The answer must consist of each line below that contains the string "Kinematically".
Start of Block
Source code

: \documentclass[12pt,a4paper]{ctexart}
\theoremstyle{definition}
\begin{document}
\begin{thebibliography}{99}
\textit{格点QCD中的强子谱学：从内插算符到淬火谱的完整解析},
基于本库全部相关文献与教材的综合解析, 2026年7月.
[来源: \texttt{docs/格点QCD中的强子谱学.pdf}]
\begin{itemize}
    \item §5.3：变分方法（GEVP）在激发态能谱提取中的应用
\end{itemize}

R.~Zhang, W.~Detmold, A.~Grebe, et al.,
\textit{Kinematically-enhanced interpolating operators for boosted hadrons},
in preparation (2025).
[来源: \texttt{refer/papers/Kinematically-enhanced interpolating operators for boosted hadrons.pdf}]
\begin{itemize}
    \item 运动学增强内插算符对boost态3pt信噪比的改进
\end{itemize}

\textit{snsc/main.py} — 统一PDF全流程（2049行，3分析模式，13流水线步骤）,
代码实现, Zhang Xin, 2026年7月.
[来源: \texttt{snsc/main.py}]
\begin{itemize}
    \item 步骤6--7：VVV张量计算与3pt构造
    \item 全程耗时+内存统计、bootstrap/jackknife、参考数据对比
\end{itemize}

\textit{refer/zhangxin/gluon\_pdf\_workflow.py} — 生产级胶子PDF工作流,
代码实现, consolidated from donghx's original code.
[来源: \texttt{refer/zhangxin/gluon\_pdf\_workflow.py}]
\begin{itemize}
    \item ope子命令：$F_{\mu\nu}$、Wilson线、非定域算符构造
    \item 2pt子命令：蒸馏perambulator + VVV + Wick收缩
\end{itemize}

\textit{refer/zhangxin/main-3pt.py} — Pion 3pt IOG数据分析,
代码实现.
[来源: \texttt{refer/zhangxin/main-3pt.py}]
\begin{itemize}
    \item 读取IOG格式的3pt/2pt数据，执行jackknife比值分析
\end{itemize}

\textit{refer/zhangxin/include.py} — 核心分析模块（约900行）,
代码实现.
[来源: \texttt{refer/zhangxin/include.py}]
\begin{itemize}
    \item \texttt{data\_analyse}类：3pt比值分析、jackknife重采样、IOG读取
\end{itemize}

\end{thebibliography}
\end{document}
End of Block
_Your response_.
\textit{Kinematically-enhanced interpolating operators for boosted hadrons},
[来源: \texttt{refer/papers/Kinematically-enhanced interpolating operators for boosted hadrons.pdf}]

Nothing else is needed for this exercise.